A company’s differentiated product will appear more attractive relative to substitutes, thus reducing the threat of substitutes. If suppliers increase their prices, a company with a differentiated product can pass that cost to its customers, thus reducing the threat of suppliers. Since a company with a differentiated product competes as a quasi-monopoly in its market segment, there is a reduced threat of buyers. With all of Porter’s Five Forces lower, a company may see economic value from a product differentiation strategy.

A company attempts to make its strategy a sustained competitive advantage. For this to occur, a product differentiation strategy that is economically valuable must also be rare, difficult to imitate, and the company must have the organization to exploit this. If there are fewer firms differentiating than the number required for perfect competition dynamics, the strategy is rare. If there is no direct, easy duplication and there are no easy substitutes, the strategy is difficult to imitate.

There are four primary organizing dilemmas when considering product differentiation as a strategy. They are as depicted below.

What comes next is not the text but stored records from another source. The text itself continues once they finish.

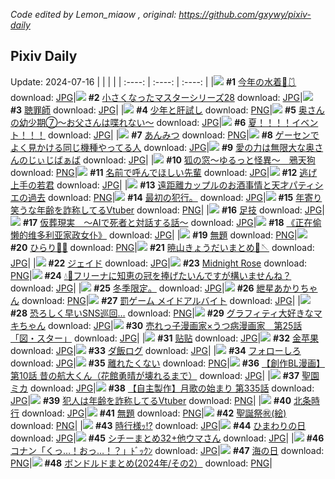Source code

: *Code edited by Lemon_miaow , original: https://github.com/gxywy/pixiv-daily*
## Pixiv Daily 
Update: 2024-07-16
|      |      |      |
| :----: | :----: | :----: |
|![](https://pximg.lemonmiaow.xyz/c/240x480/img-master/img/2024/07/14/00/00/19/120503291_p0_master1200.jpg) **#1** [今年の水着🌊🩱](https://www.pixiv.net/artworks/120503291) download: [JPG](https://pximg.lemonmiaow.xyz/img-original/img/2024/07/14/00/00/19/120503291_p0.jpg)|![](https://pximg.lemonmiaow.xyz/c/240x480/img-master/img/2024/07/14/09/40/33/120505287_p0_master1200.jpg) **#2** [小さくなったマスターシリーズ28](https://www.pixiv.net/artworks/120505287) download: [JPG](https://pximg.lemonmiaow.xyz/img-original/img/2024/07/14/09/40/33/120505287_p0.jpg)|![](https://pximg.lemonmiaow.xyz/c/240x480/img-master/img/2024/07/14/00/02/03/120503576_p0_master1200.jpg) **#3** [聴罪師](https://www.pixiv.net/artworks/120503576) download: [JPG](https://pximg.lemonmiaow.xyz/img-original/img/2024/07/14/00/02/03/120503576_p0.jpg)|
|![](https://pximg.lemonmiaow.xyz/c/240x480/img-master/img/2024/07/14/15/51/12/120520179_p0_master1200.jpg) **#4** [少年と肝試し](https://www.pixiv.net/artworks/120520179) download: [PNG](https://pximg.lemonmiaow.xyz/img-original/img/2024/07/14/15/51/12/120520179_p0.png)|![](https://pximg.lemonmiaow.xyz/c/240x480/img-master/img/2024/07/14/00/06/50/120503842_p0_master1200.jpg) **#5** [奥さんの幼少期⑦〜お父さんは喋れない〜](https://www.pixiv.net/artworks/120503842) download: [JPG](https://pximg.lemonmiaow.xyz/img-original/img/2024/07/14/00/06/50/120503842_p0.jpg)|![](https://pximg.lemonmiaow.xyz/c/240x480/img-master/img/2024/07/14/01/58/24/120506782_p0_master1200.jpg) **#6** [夏！！！！イベント！！！](https://www.pixiv.net/artworks/120506782) download: [JPG](https://pximg.lemonmiaow.xyz/img-original/img/2024/07/14/01/58/24/120506782_p0.jpg)|
|![](https://pximg.lemonmiaow.xyz/c/240x480/img-master/img/2024/07/14/23/26/59/120534502_p0_master1200.jpg) **#7** [あんみつ](https://www.pixiv.net/artworks/120534502) download: [PNG](https://pximg.lemonmiaow.xyz/img-original/img/2024/07/14/23/26/59/120534502_p0.png)|![](https://pximg.lemonmiaow.xyz/c/240x480/img-master/img/2024/07/14/17/20/22/120522368_p0_master1200.jpg) **#8** [ゲーセンでよく見かける同じ機種やってる人](https://www.pixiv.net/artworks/120522368) download: [JPG](https://pximg.lemonmiaow.xyz/img-original/img/2024/07/14/17/20/22/120522368_p0.jpg)|![](https://pximg.lemonmiaow.xyz/c/240x480/img-master/img/2024/07/15/00/06/56/120536413_p0_master1200.jpg) **#9** [愛の力は無限大な奥さんのじぃじばぁば](https://www.pixiv.net/artworks/120536413) download: [JPG](https://pximg.lemonmiaow.xyz/img-original/img/2024/07/15/00/06/56/120536413_p0.jpg)|
|![](https://pximg.lemonmiaow.xyz/c/240x480/img-master/img/2024/07/15/12/17/35/120549238_master1200.jpg) **#10** [狐の窓～ゆるっと怪異～　鴉天狗](https://www.pixiv.net/artworks/120549238) download: [PNG](https://pximg.lemonmiaow.xyz/img-original/img/2024/07/15/12/17/35/120549238.png)|![](https://pximg.lemonmiaow.xyz/c/240x480/img-master/img/2024/07/15/00/00/42/120535949_p0_master1200.jpg) **#11** [名前で呼んでほしい先輩](https://www.pixiv.net/artworks/120535949) download: [JPG](https://pximg.lemonmiaow.xyz/img-original/img/2024/07/15/00/00/42/120535949_p0.jpg)|![](https://pximg.lemonmiaow.xyz/c/240x480/img-master/img/2024/07/15/00/00/10/120535801_p0_master1200.jpg) **#12** [逃げ上手の若君](https://www.pixiv.net/artworks/120535801) download: [JPG](https://pximg.lemonmiaow.xyz/img-original/img/2024/07/15/00/00/10/120535801_p0.jpg)|
|![](https://pximg.lemonmiaow.xyz/c/240x480/img-master/img/2024/07/14/18/49/14/120524902_p0_master1200.jpg) **#13** [遠距離カップルのお酒事情と天才パティシエの過去](https://www.pixiv.net/artworks/120524902) download: [PNG](https://pximg.lemonmiaow.xyz/img-original/img/2024/07/14/18/49/14/120524902_p0.png)|![](https://pximg.lemonmiaow.xyz/c/240x480/img-master/img/2024/07/14/03/01/16/120507833_p0_master1200.jpg) **#14** [最初の犯行。](https://www.pixiv.net/artworks/120507833) download: [JPG](https://pximg.lemonmiaow.xyz/img-original/img/2024/07/14/03/01/16/120507833_p0.jpg)|![](https://pximg.lemonmiaow.xyz/c/240x480/img-master/img/2024/07/14/21/16/40/120529689_p0_master1200.jpg) **#15** [年寄り笑うな年齢を詐称してるVtuber](https://www.pixiv.net/artworks/120529689) download: [PNG](https://pximg.lemonmiaow.xyz/img-original/img/2024/07/14/21/16/40/120529689_p0.png)|
|![](https://pximg.lemonmiaow.xyz/c/240x480/img-master/img/2024/07/14/12/56/03/120516520_p0_master1200.jpg) **#16** [足技](https://www.pixiv.net/artworks/120516520) download: [JPG](https://pximg.lemonmiaow.xyz/img-original/img/2024/07/14/12/56/03/120516520_p0.jpg)|![](https://pximg.lemonmiaow.xyz/c/240x480/img-master/img/2024/07/14/15/04/55/120519160_p0_master1200.jpg) **#17** [仮葬現実　〜AIで死者と対話する話〜](https://www.pixiv.net/artworks/120519160) download: [JPG](https://pximg.lemonmiaow.xyz/img-original/img/2024/07/14/15/04/55/120519160_p0.jpg)|![](https://pximg.lemonmiaow.xyz/c/240x480/img-master/img/2024/07/14/13/48/40/120517530_p0_master1200.jpg) **#18** [《正在偷懒的维多利亚家政女仆》](https://www.pixiv.net/artworks/120517530) download: [JPG](https://pximg.lemonmiaow.xyz/img-original/img/2024/07/14/13/48/40/120517530_p0.jpg)|
|![](https://pximg.lemonmiaow.xyz/c/240x480/img-master/img/2024/07/14/23/58/02/120535661_p0_master1200.jpg) **#19** [無題](https://www.pixiv.net/artworks/120535661) download: [PNG](https://pximg.lemonmiaow.xyz/img-original/img/2024/07/14/23/58/02/120535661_p0.png)|![](https://pximg.lemonmiaow.xyz/c/240x480/img-master/img/2024/07/14/00/00/37/120503394_p0_master1200.jpg) **#20** [ひらり🌸🫧](https://www.pixiv.net/artworks/120503394) download: [PNG](https://pximg.lemonmiaow.xyz/img-original/img/2024/07/14/00/00/37/120503394_p0.png)|![](https://pximg.lemonmiaow.xyz/c/240x480/img-master/img/2024/07/15/02/23/16/120540215_p0_master1200.jpg) **#21** [暁山きょうだいまとめ🎀🪡](https://www.pixiv.net/artworks/120540215) download: [JPG](https://pximg.lemonmiaow.xyz/img-original/img/2024/07/15/02/23/16/120540215_p0.jpg)|
|![](https://pximg.lemonmiaow.xyz/c/240x480/img-master/img/2024/07/14/20/33/31/120528119_p0_master1200.jpg) **#22** [ジェイド](https://www.pixiv.net/artworks/120528119) download: [JPG](https://pximg.lemonmiaow.xyz/img-original/img/2024/07/14/20/33/31/120528119_p0.jpg)|![](https://pximg.lemonmiaow.xyz/c/240x480/img-master/img/2024/07/14/01/03/53/120505586_p0_master1200.jpg) **#23** [Midnight Rose](https://www.pixiv.net/artworks/120505586) download: [PNG](https://pximg.lemonmiaow.xyz/img-original/img/2024/07/14/01/03/53/120505586_p0.png)|![](https://pximg.lemonmiaow.xyz/c/240x480/img-master/img/2024/07/14/00/00/50/120503438_p0_master1200.jpg) **#24** [💧👑フリーナに知恵の冠を捧げたいんですが構いませんね？](https://www.pixiv.net/artworks/120503438) download: [JPG](https://pximg.lemonmiaow.xyz/img-original/img/2024/07/14/00/00/50/120503438_p0.jpg)|
|![](https://pximg.lemonmiaow.xyz/c/240x480/img-master/img/2024/07/15/04/50/38/120542013_p0_master1200.jpg) **#25** [冬季限定。](https://www.pixiv.net/artworks/120542013) download: [JPG](https://pximg.lemonmiaow.xyz/img-original/img/2024/07/15/04/50/38/120542013_p0.jpg)|![](https://pximg.lemonmiaow.xyz/c/240x480/img-master/img/2024/07/14/00/02/25/120503605_p0_master1200.jpg) **#26** [紲星あかりちゃん](https://www.pixiv.net/artworks/120503605) download: [PNG](https://pximg.lemonmiaow.xyz/img-original/img/2024/07/14/00/02/25/120503605_p0.png)|![](https://pximg.lemonmiaow.xyz/c/240x480/img-master/img/2024/07/14/14/34/50/120518236_p0_master1200.jpg) **#27** [罰ゲーム メイドアルバイト](https://www.pixiv.net/artworks/120518236) download: [JPG](https://pximg.lemonmiaow.xyz/img-original/img/2024/07/14/14/34/50/120518236_p0.jpg)|
|![](https://pximg.lemonmiaow.xyz/c/240x480/img-master/img/2024/07/14/22/24/40/120532263_p0_master1200.jpg) **#28** [恐ろしく早いSNS巡回…](https://www.pixiv.net/artworks/120532263) download: [PNG](https://pximg.lemonmiaow.xyz/img-original/img/2024/07/14/22/24/40/120532263_p0.png)|![](https://pximg.lemonmiaow.xyz/c/240x480/img-master/img/2024/07/15/00/00/23/120535874_p0_master1200.jpg) **#29** [グラフィティ大好きなマキちゃん](https://www.pixiv.net/artworks/120535874) download: [JPG](https://pximg.lemonmiaow.xyz/img-original/img/2024/07/15/00/00/23/120535874_p0.jpg)|![](https://pximg.lemonmiaow.xyz/c/240x480/img-master/img/2024/07/15/11/39/53/120548273_p0_master1200.jpg) **#30** [売れっ子漫画家×うつ病漫画家　第25話「図・スター」](https://www.pixiv.net/artworks/120548273) download: [JPG](https://pximg.lemonmiaow.xyz/img-original/img/2024/07/15/11/39/53/120548273_p0.jpg)|
|![](https://pximg.lemonmiaow.xyz/c/240x480/img-master/img/2024/07/14/19/19/25/120525844_p0_master1200.jpg) **#31** [贴贴](https://www.pixiv.net/artworks/120525844) download: [JPG](https://pximg.lemonmiaow.xyz/img-original/img/2024/07/14/19/19/25/120525844_p0.jpg)|![](https://pximg.lemonmiaow.xyz/c/240x480/img-master/img/2024/07/14/18/27/15/120524285_p0_master1200.jpg) **#32** [金苹果](https://www.pixiv.net/artworks/120524285) download: [JPG](https://pximg.lemonmiaow.xyz/img-original/img/2024/07/14/18/27/15/120524285_p0.jpg)|![](https://pximg.lemonmiaow.xyz/c/240x480/img-master/img/2024/07/15/00/30/39/120537329_p0_master1200.jpg) **#33** [ダ飯ログ](https://www.pixiv.net/artworks/120537329) download: [JPG](https://pximg.lemonmiaow.xyz/img-original/img/2024/07/15/00/30/39/120537329_p0.jpg)|
|![](https://pximg.lemonmiaow.xyz/c/240x480/img-master/img/2024/07/14/00/25/50/120504460_p0_master1200.jpg) **#34** [フォローしろ](https://www.pixiv.net/artworks/120504460) download: [JPG](https://pximg.lemonmiaow.xyz/img-original/img/2024/07/14/00/25/50/120504460_p0.jpg)|![](https://pximg.lemonmiaow.xyz/c/240x480/img-master/img/2024/07/14/19/39/45/120517578_p0_master1200.jpg) **#35** [離れたくない](https://www.pixiv.net/artworks/120517578) download: [PNG](https://pximg.lemonmiaow.xyz/img-original/img/2024/07/14/19/39/45/120517578_p0.png)|![](https://pximg.lemonmiaow.xyz/c/240x480/img-master/img/2024/07/15/15/56/47/120554104_p0_master1200.jpg) **#36** [【創作BL漫画】第10話 昔の航大くん（花館勇晴が壊れるまで）](https://www.pixiv.net/artworks/120554104) download: [JPG](https://pximg.lemonmiaow.xyz/img-original/img/2024/07/15/15/56/47/120554104_p0.jpg)|
|![](https://pximg.lemonmiaow.xyz/c/240x480/img-master/img/2024/07/14/14/58/57/120518996_p0_master1200.jpg) **#37** [聖園ミカ](https://www.pixiv.net/artworks/120518996) download: [JPG](https://pximg.lemonmiaow.xyz/img-original/img/2024/07/14/14/58/57/120518996_p0.jpg)|![](https://pximg.lemonmiaow.xyz/c/240x480/img-master/img/2024/07/14/00/02/37/120503616_p0_master1200.jpg) **#38** [【自主製作】月歌の始まり 第335話](https://www.pixiv.net/artworks/120503616) download: [JPG](https://pximg.lemonmiaow.xyz/img-original/img/2024/07/14/00/02/37/120503616_p0.jpg)|![](https://pximg.lemonmiaow.xyz/c/240x480/img-master/img/2024/07/15/21/14/32/120563591_p0_master1200.jpg) **#39** [犯人は年齢を詐称してるVtuber](https://www.pixiv.net/artworks/120563591) download: [PNG](https://pximg.lemonmiaow.xyz/img-original/img/2024/07/15/21/14/32/120563591_p0.png)|
|![](https://pximg.lemonmiaow.xyz/c/240x480/img-master/img/2024/07/14/22/01/23/120531417_p0_master1200.jpg) **#40** [北条時行](https://www.pixiv.net/artworks/120531417) download: [JPG](https://pximg.lemonmiaow.xyz/img-original/img/2024/07/14/22/01/23/120531417_p0.jpg)|![](https://pximg.lemonmiaow.xyz/c/240x480/img-master/img/2024/07/14/03/31/53/120508277_p0_master1200.jpg) **#41** [無題](https://www.pixiv.net/artworks/120508277) download: [PNG](https://pximg.lemonmiaow.xyz/img-original/img/2024/07/14/03/31/53/120508277_p0.png)|![](https://pximg.lemonmiaow.xyz/c/240x480/img-master/img/2024/07/14/22/55/44/120533393_p0_master1200.jpg) **#42** [聖誕祭㊗️(絵)](https://www.pixiv.net/artworks/120533393) download: [PNG](https://pximg.lemonmiaow.xyz/img-original/img/2024/07/14/22/55/44/120533393_p0.png)|
|![](https://pximg.lemonmiaow.xyz/c/240x480/img-master/img/2024/07/14/09/53/38/120512869_p0_master1200.jpg) **#43** [時行様ｯ!?](https://www.pixiv.net/artworks/120512869) download: [JPG](https://pximg.lemonmiaow.xyz/img-original/img/2024/07/14/09/53/38/120512869_p0.jpg)|![](https://pximg.lemonmiaow.xyz/c/240x480/img-master/img/2024/07/14/23/59/13/120535715_p0_master1200.jpg) **#44** [ひまわりの日](https://www.pixiv.net/artworks/120535715) download: [JPG](https://pximg.lemonmiaow.xyz/img-original/img/2024/07/14/23/59/13/120535715_p0.jpg)|![](https://pximg.lemonmiaow.xyz/c/240x480/img-master/img/2024/07/14/18/13/09/120523942_p0_master1200.jpg) **#45** [シチーまとめ32+他ウマさん](https://www.pixiv.net/artworks/120523942) download: [JPG](https://pximg.lemonmiaow.xyz/img-original/img/2024/07/14/18/13/09/120523942_p0.jpg)|
|![](https://pximg.lemonmiaow.xyz/c/240x480/img-master/img/2024/07/14/17/52/14/120523185_p0_master1200.jpg) **#46** [コナン「くっ…！おっ…！？」ﾄﾞｯｸﾝ](https://www.pixiv.net/artworks/120523185) download: [JPG](https://pximg.lemonmiaow.xyz/img-original/img/2024/07/14/17/52/14/120523185_p0.jpg)|![](https://pximg.lemonmiaow.xyz/c/240x480/img-master/img/2024/07/15/12/33/57/120549611_p0_master1200.jpg) **#47** [海の日](https://www.pixiv.net/artworks/120549611) download: [PNG](https://pximg.lemonmiaow.xyz/img-original/img/2024/07/15/12/33/57/120549611_p0.png)|![](https://pximg.lemonmiaow.xyz/c/240x480/img-master/img/2024/07/14/10/57/22/120514000_p0_master1200.jpg) **#48** [ボンドルドまとめ(2024年/その2）](https://www.pixiv.net/artworks/120514000) download: [PNG](https://pximg.lemonmiaow.xyz/img-original/img/2024/07/14/10/57/22/120514000_p0.png)|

To resolve these dilemmas, there must be an appropriate organization structure. A U-Form organization resolves the inter-functional collaboration dilemma if there are product development and product management teams. Combining the old with the new resolves the connection to the past dilemma. Having a policy of experimentation and a tolerance for failure resolves the commitment to market vision dilemma. Managerial freedom within broad decision-making guidelines will resolve the institutional control dilemma.

Five leadership roles will facilitate the innovation process: Institutional Leader, Critic, Entrepreneur, Sponsor, and Mentor. The institutional leader creates the organizational infrastructure necessary for innovation. This role also resolves disputes, particularly among the other leaders. The critic challenges investments, goals, and progress. The entrepreneur manages the innovative unit(s). The sponsor procures, advocates, and champions. The mentor coaches, counsels, and advises.

Apple had issues within its organization. In 1997, when Apple was seeking a CEO acceptable to Steve Jobs, Jean-Louis Gassee (then-CEO of Be, ex-Products President at Apple) commented, “Right now the job is so difficult, it would require a bisexual, blond Japanese who is 25 years old and has 15 years’ experience!” Charles Haggerty, then-CEO of Western Digital, said, “Apple is a company that still has opportunity written all over it. But you’d need to recruit God to get it done.” Michael Murphy, then-editor of California Technology Stock Letter, stated, “Apple desperately needs a great day-to-day manager, visionary, leader and politician. The only person who’s qualified to run this company was crucified 2,000 years ago.”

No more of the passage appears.